During a recent trip to New York City, photographer Dan Winters had a chance encounter with a personal hero: Robert Frank, whose 1958 book “The Americans” helped to alter the direction of photography as art, shattering the traditional boundaries of mood, texture and content in street photography.

Winters and Frank spoke for half an hour in the Bowery that day. “At the end I said, ‘Would you mind if I made a portrait of you?’” says Winters, who has his own body of work documenting the gray streets of New York in the tradition of Frank, Garry Winogrand and others. “So many people have used that city as a proving ground. It’s a very saturated genre: New York City street photographs. I call them public photographs.”

Winters has collected his three decades of New York pictures into a book, “The Grey Ghost,” which is also the subject of an exhibition at the Fahey/Klein Gallery on La Brea Avenue through Oct. 15. The black-and-white images are a dramatic contrast to his vivid, colorful work as an acclaimed magazine photographer.
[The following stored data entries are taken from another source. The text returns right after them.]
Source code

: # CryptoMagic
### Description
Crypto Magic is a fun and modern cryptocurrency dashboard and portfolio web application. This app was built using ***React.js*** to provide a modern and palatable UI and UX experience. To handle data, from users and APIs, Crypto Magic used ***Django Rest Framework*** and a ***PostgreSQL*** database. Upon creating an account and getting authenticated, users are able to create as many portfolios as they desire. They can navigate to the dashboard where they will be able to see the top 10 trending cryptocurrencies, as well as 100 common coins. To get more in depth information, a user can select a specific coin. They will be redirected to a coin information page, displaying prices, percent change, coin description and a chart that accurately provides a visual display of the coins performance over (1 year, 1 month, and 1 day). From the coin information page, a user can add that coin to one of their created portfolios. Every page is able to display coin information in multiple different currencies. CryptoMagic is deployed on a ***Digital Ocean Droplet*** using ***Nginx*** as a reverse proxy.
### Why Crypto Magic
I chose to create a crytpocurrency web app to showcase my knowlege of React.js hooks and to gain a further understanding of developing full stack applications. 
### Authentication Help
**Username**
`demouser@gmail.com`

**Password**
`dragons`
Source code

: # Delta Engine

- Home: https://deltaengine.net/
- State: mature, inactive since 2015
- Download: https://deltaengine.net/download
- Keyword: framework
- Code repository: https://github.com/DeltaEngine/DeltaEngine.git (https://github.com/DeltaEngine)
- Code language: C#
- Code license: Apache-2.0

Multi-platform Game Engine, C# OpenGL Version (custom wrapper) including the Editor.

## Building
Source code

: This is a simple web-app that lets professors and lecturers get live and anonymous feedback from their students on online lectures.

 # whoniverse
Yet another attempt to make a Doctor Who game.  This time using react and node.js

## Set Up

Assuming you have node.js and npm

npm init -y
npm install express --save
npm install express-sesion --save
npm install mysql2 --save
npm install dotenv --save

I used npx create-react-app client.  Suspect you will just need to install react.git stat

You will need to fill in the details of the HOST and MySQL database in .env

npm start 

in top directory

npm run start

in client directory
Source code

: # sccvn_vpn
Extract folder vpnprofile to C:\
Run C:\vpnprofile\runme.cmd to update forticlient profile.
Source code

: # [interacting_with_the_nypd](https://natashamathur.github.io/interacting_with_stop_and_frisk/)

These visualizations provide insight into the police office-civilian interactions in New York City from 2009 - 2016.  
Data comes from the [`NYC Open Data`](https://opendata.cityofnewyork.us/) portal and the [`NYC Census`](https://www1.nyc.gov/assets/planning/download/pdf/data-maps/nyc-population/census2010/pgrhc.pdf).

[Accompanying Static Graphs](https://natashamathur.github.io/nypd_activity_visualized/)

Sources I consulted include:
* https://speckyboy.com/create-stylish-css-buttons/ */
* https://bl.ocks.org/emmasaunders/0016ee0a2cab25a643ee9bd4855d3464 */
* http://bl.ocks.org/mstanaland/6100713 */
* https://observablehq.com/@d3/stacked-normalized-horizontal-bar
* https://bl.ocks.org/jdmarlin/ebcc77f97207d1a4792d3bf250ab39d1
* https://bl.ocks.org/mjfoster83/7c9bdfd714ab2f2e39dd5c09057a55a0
The New York pictures date to the early 1990s, when Winters relocated from Thousand Oaks to pursue a photography career. During days off, he would wander the city for pictures, drifting from Staten Island to Times Square to the Empire State Building. And he didn’t stop: Some pictures were shot in the last couple of years.

“Once in a while when I get one of those moments that fits with that body of work, it’s a real joy,” Winters says. One recent image was that impromptu black-and-white portrait of Frank. “He said, ‘Is that a digital camera? May I see that?’ And he took it and did a picture of me,” Winters says with a laugh. “It was one of those wonderful full-circle things.”